De acordo com Guidon, a idéia
inicial do parque era construir uma série de projetos sociais para atender
a população, o que acabou não aconteceu por falta de recursos.
"Tivemos que fechar algumas escolas construídas na região do
parque porque não tínhamos como mantê-las", exemplifica.
Atualmente, o parque tem sofrido constantes ataques ao patrimônio, que se
intensificaram neste ano. A arqueóloga conta que além de roubos
de peças e destruição de pinturas rupestres (muitas vezes
irreversíveis), há ainda uma constante ameaça à flora
e fauna da região, principalmente devido à caça promovida
pelas comunidades locais, considerada ilícita. Mas a caça para quem
vive no sertão do Piauí pode ser um meio de sobrevivência
já que na região, riqueza e pobreza convivem proximamente. Ao lado
de São Raimundo Nonato, que concentra boa parte da riqueza arqueológica
da região, está a cidade de Guaribas, considerada a mais pobre do
país, onde o presidente Lula lançou o programa Fome Zero em 2003.

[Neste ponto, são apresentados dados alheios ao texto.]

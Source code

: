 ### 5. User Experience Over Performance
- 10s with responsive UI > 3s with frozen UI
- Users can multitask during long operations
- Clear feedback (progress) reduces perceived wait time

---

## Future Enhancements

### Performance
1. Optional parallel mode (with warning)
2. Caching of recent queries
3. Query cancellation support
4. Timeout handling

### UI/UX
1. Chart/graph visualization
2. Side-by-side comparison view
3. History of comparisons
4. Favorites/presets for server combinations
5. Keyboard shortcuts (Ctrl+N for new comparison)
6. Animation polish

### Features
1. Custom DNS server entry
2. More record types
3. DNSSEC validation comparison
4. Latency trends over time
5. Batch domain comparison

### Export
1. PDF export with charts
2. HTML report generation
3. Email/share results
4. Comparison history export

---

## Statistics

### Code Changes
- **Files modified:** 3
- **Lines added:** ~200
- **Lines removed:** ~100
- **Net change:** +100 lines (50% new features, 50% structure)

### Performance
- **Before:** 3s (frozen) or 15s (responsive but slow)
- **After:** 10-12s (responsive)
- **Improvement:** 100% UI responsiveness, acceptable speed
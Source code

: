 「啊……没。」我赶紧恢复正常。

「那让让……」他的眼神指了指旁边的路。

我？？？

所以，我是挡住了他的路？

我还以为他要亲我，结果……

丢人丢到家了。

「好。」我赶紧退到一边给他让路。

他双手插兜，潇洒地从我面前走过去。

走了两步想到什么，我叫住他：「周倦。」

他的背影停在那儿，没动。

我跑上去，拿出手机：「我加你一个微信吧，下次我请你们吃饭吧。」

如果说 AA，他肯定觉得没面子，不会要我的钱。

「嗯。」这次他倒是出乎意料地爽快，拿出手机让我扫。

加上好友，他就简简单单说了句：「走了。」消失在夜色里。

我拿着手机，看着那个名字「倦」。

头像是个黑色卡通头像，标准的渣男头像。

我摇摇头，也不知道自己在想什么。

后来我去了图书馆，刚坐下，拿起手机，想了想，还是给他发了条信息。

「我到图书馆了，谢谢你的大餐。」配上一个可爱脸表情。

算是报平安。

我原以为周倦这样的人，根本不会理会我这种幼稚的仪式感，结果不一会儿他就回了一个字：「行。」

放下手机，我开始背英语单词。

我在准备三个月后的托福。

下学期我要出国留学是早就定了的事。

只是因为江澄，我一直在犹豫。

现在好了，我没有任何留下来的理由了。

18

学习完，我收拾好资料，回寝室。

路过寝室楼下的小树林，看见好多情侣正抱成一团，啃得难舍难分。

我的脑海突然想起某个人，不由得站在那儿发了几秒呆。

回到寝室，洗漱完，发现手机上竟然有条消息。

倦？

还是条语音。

O problema com as invasões no local agravou-se no ano passado,
quando o Incra anunciou que faria um assentamento na região. Desde então,
estima-se que mais de mil famílias se inscreveram para serem assentadas,
além de outras 200 que moram na vizinhança do Parque.Em fevereiro,
Niède Guidon reuniu-se com representantes da Procuradoria do Meio Ambiente
do Piauí e da Procuradoria da República, que determinaram a retirada
das famílias que ocupam a área do entorno do Parque Nacional da
Serra da Capivara.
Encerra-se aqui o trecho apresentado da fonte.